Data in this exercise
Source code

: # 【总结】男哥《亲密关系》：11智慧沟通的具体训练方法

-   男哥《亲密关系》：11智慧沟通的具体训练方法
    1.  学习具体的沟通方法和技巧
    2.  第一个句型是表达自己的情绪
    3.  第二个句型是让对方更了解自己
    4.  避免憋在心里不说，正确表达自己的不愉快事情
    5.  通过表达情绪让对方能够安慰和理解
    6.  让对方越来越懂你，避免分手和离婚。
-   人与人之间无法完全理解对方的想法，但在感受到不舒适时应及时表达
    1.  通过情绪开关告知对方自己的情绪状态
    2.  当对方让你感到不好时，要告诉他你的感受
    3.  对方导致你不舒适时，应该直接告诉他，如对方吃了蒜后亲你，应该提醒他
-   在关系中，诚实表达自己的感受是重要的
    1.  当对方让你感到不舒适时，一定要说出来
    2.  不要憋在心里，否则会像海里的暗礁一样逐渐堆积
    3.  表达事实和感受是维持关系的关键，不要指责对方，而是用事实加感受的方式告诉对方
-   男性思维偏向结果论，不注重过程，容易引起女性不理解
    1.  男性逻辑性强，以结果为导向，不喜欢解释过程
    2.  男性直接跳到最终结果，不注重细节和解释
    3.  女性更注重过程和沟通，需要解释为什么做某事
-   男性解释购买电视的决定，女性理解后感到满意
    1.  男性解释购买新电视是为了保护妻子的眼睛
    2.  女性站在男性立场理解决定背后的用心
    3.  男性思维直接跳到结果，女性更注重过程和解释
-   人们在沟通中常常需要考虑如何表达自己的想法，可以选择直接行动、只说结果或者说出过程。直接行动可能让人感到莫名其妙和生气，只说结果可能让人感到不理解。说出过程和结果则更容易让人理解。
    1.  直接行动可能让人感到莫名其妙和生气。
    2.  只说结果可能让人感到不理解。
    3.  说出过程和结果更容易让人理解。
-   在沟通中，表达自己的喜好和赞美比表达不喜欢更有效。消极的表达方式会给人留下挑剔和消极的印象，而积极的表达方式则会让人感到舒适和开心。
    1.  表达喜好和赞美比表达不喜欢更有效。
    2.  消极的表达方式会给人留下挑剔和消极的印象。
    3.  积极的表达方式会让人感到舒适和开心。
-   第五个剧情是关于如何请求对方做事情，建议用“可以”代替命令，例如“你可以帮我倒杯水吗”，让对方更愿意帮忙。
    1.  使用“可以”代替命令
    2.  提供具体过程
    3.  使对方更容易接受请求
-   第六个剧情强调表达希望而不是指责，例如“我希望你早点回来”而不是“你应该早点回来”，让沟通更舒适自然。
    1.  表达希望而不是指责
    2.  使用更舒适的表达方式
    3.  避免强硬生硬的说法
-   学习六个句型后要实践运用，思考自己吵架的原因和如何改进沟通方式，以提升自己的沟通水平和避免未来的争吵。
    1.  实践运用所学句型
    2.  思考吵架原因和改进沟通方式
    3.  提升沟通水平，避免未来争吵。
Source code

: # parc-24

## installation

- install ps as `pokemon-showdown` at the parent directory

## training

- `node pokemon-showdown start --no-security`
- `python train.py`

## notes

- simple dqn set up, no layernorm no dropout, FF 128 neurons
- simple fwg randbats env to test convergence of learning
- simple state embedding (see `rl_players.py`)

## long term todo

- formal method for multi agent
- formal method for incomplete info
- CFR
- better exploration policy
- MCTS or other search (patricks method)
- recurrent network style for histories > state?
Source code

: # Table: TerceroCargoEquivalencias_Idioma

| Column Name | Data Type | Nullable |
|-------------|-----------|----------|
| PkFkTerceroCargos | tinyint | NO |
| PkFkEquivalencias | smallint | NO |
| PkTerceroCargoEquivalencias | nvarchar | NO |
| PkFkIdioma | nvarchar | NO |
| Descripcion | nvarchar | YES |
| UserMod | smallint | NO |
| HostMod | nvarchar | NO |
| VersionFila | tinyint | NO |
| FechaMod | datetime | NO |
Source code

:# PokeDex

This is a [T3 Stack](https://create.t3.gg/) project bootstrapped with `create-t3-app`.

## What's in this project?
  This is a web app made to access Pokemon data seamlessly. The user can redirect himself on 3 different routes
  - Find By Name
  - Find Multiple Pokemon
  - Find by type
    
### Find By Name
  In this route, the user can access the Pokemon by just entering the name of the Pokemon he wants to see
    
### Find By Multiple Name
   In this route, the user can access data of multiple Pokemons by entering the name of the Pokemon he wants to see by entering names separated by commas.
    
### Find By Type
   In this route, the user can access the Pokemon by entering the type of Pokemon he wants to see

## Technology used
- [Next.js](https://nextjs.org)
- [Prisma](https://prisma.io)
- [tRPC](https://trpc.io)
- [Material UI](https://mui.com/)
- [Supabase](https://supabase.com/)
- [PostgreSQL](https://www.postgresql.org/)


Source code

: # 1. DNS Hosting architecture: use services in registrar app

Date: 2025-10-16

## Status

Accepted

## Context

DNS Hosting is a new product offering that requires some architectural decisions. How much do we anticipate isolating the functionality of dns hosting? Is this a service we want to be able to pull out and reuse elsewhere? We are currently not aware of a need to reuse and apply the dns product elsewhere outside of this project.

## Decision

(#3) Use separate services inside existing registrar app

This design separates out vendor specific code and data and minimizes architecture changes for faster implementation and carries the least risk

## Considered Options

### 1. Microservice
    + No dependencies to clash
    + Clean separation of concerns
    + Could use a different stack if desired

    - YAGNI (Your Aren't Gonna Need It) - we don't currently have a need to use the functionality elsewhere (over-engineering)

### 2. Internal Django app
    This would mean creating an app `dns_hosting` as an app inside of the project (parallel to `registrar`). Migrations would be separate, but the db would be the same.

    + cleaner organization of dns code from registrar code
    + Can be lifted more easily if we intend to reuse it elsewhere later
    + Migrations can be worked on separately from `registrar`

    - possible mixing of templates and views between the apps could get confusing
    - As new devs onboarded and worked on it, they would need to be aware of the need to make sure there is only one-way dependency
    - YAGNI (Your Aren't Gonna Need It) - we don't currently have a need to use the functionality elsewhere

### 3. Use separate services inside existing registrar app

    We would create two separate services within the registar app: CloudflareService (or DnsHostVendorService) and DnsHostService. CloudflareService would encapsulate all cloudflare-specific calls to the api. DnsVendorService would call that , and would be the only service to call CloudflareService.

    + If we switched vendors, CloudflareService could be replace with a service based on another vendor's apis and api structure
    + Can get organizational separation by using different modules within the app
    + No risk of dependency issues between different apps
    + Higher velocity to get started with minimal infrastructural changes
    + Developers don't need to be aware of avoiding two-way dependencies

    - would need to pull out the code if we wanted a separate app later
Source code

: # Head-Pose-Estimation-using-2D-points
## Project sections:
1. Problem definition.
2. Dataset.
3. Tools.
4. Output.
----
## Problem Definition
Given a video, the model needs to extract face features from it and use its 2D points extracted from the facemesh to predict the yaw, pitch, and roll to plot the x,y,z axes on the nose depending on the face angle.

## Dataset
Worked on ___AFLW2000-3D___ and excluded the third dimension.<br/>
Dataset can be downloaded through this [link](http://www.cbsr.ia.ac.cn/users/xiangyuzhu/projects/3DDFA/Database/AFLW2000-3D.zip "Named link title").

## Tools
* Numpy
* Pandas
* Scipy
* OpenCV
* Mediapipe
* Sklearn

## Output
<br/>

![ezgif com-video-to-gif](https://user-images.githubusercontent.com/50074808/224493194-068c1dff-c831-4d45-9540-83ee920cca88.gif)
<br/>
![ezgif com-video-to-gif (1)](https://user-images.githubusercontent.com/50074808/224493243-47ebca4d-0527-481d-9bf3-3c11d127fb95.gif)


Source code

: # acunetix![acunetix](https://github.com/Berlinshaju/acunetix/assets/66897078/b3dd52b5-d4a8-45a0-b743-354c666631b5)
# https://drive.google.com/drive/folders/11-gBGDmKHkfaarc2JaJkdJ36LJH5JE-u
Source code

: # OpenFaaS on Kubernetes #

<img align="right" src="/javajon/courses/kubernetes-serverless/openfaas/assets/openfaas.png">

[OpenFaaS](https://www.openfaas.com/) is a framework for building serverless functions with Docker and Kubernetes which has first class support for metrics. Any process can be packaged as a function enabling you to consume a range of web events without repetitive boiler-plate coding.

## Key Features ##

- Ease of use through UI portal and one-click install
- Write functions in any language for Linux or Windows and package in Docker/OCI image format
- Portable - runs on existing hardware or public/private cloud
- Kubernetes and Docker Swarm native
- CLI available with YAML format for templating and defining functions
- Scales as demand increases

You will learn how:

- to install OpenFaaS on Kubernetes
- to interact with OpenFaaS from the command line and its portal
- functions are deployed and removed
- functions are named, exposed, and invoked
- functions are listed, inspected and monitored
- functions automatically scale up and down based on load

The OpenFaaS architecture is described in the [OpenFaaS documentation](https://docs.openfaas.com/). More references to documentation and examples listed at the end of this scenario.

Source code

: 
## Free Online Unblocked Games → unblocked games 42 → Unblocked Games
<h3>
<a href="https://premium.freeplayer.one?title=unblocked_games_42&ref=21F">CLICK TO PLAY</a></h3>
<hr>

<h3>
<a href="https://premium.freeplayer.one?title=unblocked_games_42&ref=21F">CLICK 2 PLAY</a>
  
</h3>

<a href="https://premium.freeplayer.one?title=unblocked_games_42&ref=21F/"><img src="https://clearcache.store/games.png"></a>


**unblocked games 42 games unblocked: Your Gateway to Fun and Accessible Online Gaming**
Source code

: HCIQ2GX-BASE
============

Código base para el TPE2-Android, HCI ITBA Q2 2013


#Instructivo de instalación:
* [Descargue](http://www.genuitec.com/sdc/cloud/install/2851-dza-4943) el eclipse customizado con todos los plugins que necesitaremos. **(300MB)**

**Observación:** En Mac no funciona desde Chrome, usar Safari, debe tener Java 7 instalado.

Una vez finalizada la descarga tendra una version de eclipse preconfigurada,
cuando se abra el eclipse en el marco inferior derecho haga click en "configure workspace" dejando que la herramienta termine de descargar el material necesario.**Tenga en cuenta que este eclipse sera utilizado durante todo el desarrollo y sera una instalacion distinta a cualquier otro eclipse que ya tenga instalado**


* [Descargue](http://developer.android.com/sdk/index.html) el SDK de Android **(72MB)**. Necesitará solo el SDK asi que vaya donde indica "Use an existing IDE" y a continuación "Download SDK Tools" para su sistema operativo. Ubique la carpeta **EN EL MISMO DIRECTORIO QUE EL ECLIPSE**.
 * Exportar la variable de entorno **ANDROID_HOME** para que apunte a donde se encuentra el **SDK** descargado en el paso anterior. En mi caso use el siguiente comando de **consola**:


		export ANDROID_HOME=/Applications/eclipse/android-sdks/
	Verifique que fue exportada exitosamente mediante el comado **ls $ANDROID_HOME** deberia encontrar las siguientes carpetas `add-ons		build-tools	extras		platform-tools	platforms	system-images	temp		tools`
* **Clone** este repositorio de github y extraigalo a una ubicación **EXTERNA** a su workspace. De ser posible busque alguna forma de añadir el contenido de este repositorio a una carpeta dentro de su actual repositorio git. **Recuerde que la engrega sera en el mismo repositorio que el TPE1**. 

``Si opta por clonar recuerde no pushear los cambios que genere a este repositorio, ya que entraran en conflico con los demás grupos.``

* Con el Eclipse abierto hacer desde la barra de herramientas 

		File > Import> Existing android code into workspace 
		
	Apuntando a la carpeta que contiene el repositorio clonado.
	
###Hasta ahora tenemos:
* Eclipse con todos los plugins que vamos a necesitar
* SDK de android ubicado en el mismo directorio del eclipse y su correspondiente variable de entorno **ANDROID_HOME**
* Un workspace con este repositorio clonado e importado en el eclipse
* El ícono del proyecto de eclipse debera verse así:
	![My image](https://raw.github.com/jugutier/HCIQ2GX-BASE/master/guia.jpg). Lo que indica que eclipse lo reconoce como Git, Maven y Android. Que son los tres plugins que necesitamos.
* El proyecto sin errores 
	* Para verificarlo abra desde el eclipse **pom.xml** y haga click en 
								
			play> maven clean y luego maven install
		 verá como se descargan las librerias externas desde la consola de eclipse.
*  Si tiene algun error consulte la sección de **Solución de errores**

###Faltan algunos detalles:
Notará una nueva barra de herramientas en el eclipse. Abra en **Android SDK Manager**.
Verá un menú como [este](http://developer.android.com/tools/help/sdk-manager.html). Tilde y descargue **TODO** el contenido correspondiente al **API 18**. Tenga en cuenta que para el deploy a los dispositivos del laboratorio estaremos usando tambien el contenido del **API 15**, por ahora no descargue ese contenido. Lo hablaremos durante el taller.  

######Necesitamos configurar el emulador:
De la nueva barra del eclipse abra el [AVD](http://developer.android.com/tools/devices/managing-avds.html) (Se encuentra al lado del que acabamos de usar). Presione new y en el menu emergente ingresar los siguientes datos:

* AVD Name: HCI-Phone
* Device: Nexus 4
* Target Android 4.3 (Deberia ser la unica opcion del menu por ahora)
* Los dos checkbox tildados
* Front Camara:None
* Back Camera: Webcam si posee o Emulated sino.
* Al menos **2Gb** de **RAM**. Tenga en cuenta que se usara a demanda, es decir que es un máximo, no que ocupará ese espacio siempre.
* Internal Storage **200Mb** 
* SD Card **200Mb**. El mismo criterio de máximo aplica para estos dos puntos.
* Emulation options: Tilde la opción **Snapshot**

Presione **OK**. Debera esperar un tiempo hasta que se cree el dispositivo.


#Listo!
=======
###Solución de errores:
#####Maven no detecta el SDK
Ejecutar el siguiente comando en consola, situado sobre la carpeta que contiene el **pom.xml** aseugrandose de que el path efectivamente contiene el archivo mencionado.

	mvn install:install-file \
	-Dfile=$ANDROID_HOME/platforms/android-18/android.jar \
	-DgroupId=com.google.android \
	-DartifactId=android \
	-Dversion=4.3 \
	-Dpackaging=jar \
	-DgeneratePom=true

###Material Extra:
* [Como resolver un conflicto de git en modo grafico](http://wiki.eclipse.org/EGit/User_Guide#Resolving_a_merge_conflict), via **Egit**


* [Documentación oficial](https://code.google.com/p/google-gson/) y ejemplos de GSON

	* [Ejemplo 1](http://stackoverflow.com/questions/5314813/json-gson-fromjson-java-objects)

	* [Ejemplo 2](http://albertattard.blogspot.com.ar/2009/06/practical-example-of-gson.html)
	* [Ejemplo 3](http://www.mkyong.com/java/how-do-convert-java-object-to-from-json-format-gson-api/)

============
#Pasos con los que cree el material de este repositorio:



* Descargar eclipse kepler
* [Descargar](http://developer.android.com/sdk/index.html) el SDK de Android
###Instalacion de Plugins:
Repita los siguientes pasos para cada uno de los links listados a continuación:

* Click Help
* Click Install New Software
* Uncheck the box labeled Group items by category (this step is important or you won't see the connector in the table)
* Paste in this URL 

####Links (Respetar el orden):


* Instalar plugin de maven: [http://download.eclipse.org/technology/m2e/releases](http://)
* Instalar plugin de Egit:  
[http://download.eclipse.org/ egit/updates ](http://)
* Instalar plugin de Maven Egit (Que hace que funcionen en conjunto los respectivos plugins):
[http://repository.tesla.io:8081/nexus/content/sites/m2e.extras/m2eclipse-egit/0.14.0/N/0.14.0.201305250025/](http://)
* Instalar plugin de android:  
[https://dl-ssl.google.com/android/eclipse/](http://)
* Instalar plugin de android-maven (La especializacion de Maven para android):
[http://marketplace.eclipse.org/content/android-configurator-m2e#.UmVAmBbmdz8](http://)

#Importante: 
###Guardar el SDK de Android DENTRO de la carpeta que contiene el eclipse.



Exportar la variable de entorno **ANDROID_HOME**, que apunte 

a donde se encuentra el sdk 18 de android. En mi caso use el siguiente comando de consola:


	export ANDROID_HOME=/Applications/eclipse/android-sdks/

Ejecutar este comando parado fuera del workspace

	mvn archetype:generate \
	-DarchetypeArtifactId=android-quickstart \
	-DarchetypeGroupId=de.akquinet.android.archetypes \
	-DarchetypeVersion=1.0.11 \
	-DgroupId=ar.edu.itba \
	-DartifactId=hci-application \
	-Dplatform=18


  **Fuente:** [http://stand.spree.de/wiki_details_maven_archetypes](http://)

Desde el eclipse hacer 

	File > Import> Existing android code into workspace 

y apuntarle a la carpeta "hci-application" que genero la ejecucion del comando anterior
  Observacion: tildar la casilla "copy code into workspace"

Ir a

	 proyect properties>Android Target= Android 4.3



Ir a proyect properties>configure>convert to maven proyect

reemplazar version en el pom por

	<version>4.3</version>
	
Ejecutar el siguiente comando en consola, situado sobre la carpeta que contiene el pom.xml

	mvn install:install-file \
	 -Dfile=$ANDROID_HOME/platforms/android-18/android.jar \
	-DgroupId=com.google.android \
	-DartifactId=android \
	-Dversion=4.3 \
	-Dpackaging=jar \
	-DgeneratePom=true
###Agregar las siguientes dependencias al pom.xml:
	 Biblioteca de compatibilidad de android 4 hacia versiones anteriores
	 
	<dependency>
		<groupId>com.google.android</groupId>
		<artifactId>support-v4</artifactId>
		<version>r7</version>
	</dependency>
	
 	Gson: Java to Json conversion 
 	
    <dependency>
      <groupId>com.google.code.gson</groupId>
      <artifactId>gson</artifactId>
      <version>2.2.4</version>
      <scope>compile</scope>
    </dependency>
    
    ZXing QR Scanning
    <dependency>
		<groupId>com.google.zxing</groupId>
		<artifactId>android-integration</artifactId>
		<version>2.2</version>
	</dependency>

What you should do
Each line of the material that contains the string "html" has to be copied out.

Result
* [Descargue](http://developer.android.com/sdk/index.html) el SDK de Android **(72MB)**. Necesitará solo el SDK asi que vaya donde indica "Use an existing IDE" y a continuación "Download SDK Tools" para su sistema operativo. Ubique la carpeta **EN EL MISMO DIRECTORIO QUE EL ECLIPSE**.
Verá un menú como [este](http://developer.android.com/tools/help/sdk-manager.html). Tilde y descargue **TODO** el contenido correspondiente al **API 18**. Tenga en cuenta que para el deploy a los dispositivos del laboratorio estaremos usando tambien el contenido del **API 15**, por ahora no descargue ese contenido. Lo hablaremos durante el taller.  
De la nueva barra del eclipse abra el [AVD](http://developer.android.com/tools/devices/managing-avds.html) (Se encuentra al lado del que acabamos de usar). Presione new y en el menu emergente ingresar los siguientes datos:
	* [Ejemplo 2](http://albertattard.blogspot.com.ar/2009/06/practical-example-of-gson.html)
* [Descargar](http://developer.android.com/sdk/index.html) el SDK de Android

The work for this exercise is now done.